Create two different lists first. A will be the people you know (right away) HAVE to be there; immediate family (that you’re close to), and very close friends. Think of all the people you have current relationships with. If your first reaction is that you couldn’t imagine your day without them, put them on list A, your “YES” list. If you’re kind of unsure, or just not so enthusiastic, put them on list B, your “maybe” list. If your first thought is, absolutely not, don’t put them on a list at all.

The people on your “Yes” list should be people you speak with regularly, people with whom you have a positive relationship and regular interactions. If you aren’t sure about a certain person, consider whether or not you will talk to them after the wedding. Would you go out to dinner with them now? Would you go out with them sometime after the wedding? Remember you’re paying for this person’s meal, so if you wouldn’t even consider buying them dinner now, you shouldn’t worry about inviting them to your wedding.

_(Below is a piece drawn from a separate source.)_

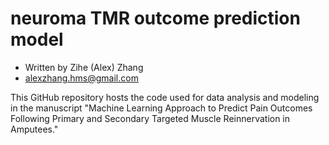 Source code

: # neuroma TMR outcome prediction model
- Written by Zihe (Alex) Zhang
- alexzhang.hms@gmail.com

This GitHub repository hosts the code used for data analysis and modeling in the manuscript "Machine Learning Approach to Predict Pain Outcomes Following Primary and Secondary Targeted Muscle Reinnervation in Amputees."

If your parents are paying, you definitely have to consider who they would like you to invite. If you haven’t talked to Uncle Freddie in years (and you would rather keep it that way) but your parents insist he be invited, check to see what their reasoning is. If they also haven’t spoken with him in years, maybe casually suggest it isn’t the most appropriate time to catch up. If they feel very strongly about it; it’s their money, so you should absolutely respect their requests.

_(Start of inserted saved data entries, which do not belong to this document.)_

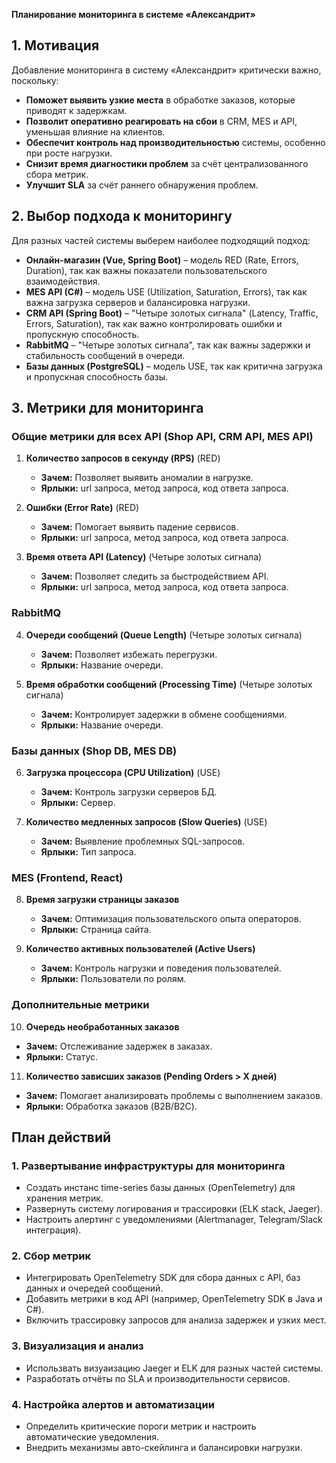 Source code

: **Планирование мониторинга в системе «Александрит»**

## 1. Мотивация

Добавление мониторинга в систему «Александрит» критически важно, поскольку:
- **Поможет выявить узкие места** в обработке заказов, которые приводят к задержкам.
- **Позволит оперативно реагировать на сбои** в CRM, MES и API, уменьшая влияние на клиентов.
- **Обеспечит контроль над производительностью** системы, особенно при росте нагрузки.
- **Снизит время диагностики проблем** за счёт централизованного сбора метрик.
- **Улучшит SLA** за счёт раннего обнаружения проблем.

## 2. Выбор подхода к мониторингу

Для разных частей системы выберем наиболее подходящий подход:
- **Онлайн-магазин (Vue, Spring Boot)** – модель RED (Rate, Errors, Duration), так как важны показатели пользовательского взаимодействия.
- **MES API (C#)** – модель USE (Utilization, Saturation, Errors), так как важна загрузка серверов и балансировка нагрузки.
- **CRM API (Spring Boot)** – "Четыре золотых сигнала" (Latency, Traffic, Errors, Saturation), так как важно контролировать ошибки и пропускную способность.
- **RabbitMQ** – "Четыре золотых сигнала", так как важны задержки и стабильность сообщений в очереди.
- **Базы данных (PostgreSQL)** – модель USE, так как критична загрузка и пропускная способность базы.

## 3. Метрики для мониторинга

### Общие метрики для всех API (Shop API, CRM API, MES API)
1. **Количество запросов в секунду (RPS)** (RED)
   - **Зачем:** Позволяет выявить аномалии в нагрузке.
   - **Ярлыки:** url запроса, метод запроса, код ответа запроса.

2. **Ошибки (Error Rate)** (RED)
   - **Зачем:** Помогает выявить падение сервисов.
   - **Ярлыки:** url запроса, метод запроса, код ответа запроса.

3. **Время ответа API (Latency)** (Четыре золотых сигнала)
   - **Зачем:** Позволяет следить за быстродействием API.
   - **Ярлыки:** url запроса, метод запроса, код ответа запроса.

### RabbitMQ
4. **Очереди сообщений (Queue Length)** (Четыре золотых сигнала)
   - **Зачем:** Позволяет избежать перегрузки.
   - **Ярлыки:** Название очереди.

5. **Время обработки сообщений (Processing Time)** (Четыре золотых сигнала)
   - **Зачем:** Контролирует задержки в обмене сообщениями.
   - **Ярлыки:** Название очереди.

### Базы данных (Shop DB, MES DB)
6. **Загрузка процессора (CPU Utilization)** (USE)
   - **Зачем:** Контроль загрузки серверов БД.
   - **Ярлыки:** Сервер.

7. **Количество медленных запросов (Slow Queries)** (USE)
   - **Зачем:** Выявление проблемных SQL-запросов.
   - **Ярлыки:** Тип запроса.

### MES (Frontend, React)
8. **Время загрузки страницы заказов**
   - **Зачем:** Оптимизация пользовательского опыта операторов.
   - **Ярлыки:** Страница сайта.

9. **Количество активных пользователей (Active Users)**
   - **Зачем:** Контроль нагрузки и поведения пользователей.
   - **Ярлыки:** Пользователи по ролям.

### Дополнительные метрики
10. **Очередь необработанных заказов**
   - **Зачем:** Отслеживание задержек в заказах.
   - **Ярлыки:** Статус.

11. **Количество зависших заказов (Pending Orders > X дней)**
   - **Зачем:** Помогает анализировать проблемы с выполнением заказов.
   - **Ярлыки:** Обработка заказов (B2B/B2C).

## План действий
### 1. Развертывание инфраструктуры для мониторинга
- Создать инстанс time-series базы данных (OpenTelemetry) для хранения метрик.
- Развернуть систему логирования и трассировки (ELK stack, Jaeger).
- Настроить алертинг с уведомлениями (Alertmanager, Telegram/Slack интеграция).

### 2. Сбор метрик
- Интегрировать OpenTelemetry SDK для сбора данных с API, баз данных и очередей сообщений.
- Добавить метрики в код API (например, OpenTelemetry SDK в Java и C#).
- Включить трассировку запросов для анализа задержек и узких мест.

### 3. Визуализация и анализ
- Использвать визуаизацию Jaeger и ELK для разных частей системы.
- Разработать отчёты по SLA и производительности сервисов.

### 4. Настройка алертов и автоматизации
- Определить критические пороги метрик и настроить автоматические уведомления.
- Внедрить механизмы авто-скейлинга и балансировки нагрузки.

Credit: True Photography, via DJ Kanoya

Credit: True Photography, via DJ Kanoya

People you don’t need to worry about (especially if you can’t afford a big wedding, or you’re looking to make some cuts)

Any family or friends that you’ve completely lost touch with. We’re talking, years and years since you’ve last spoken, or maybe you even had a major drama that caused you to split not long ago. Whatever the case, anyone that’s been MIA for a while, you shouldn’t feel guilty about not inviting.

Work friends you aren’t close with outside of work. We all have those certain people we chat with or eat lunch with while at the office, but unless you’re really close outside of the office, you shouldn’t feel bad about not inviting them, especially if it comes down to being too expensive. That being said, if you’re not inviting any office pals, try to avoid talking about the wedding too much around them. If they ask, you could say you’re keeping the whole thing more intimate, or just with close friends and family.

People who invited you to their wedding…years ago. If your friend from college invited you to her wedding 8 years ago but since then you’ve fallen out of touch, don’t worry about returning the favor. Maybe you were invited to a wedding and you didn’t even know why you were, you don’t have to invite those people.

Neighbors. Unless your neighbors are your best friends, or maybe your parent’s neighbors practically helped raise you, then totally invite them! But if you speak with your neighbors sparingly and aren’t otherwise very close, you don’t need to feel obligated to invite them.

Friends with a less-than-acceptable track record. Now, we don’t mean to judge, but if you know for a fact that one of your friends from college tends to get a little…out of hand…at an open bar, and you’re confident it’ll happen if they get an invite, you don’t have to invite them. If it happens to be your absolute BFF, then we suggest having a chat. But if it’s a friend that has a rough record when it comes to appropriate wedding behavior and you’d rather not risk it, don’t make it a big drama, but you don’t have to invite them.

Overall, remember that your wedding is your day! You should be comfortable with everyone that you invite, and you shouldn’t have to stress too¬†much when it comes to the guest list! We just recommend being kind about it, should anyone question their invite status. The less drama for bride-to-be, the better!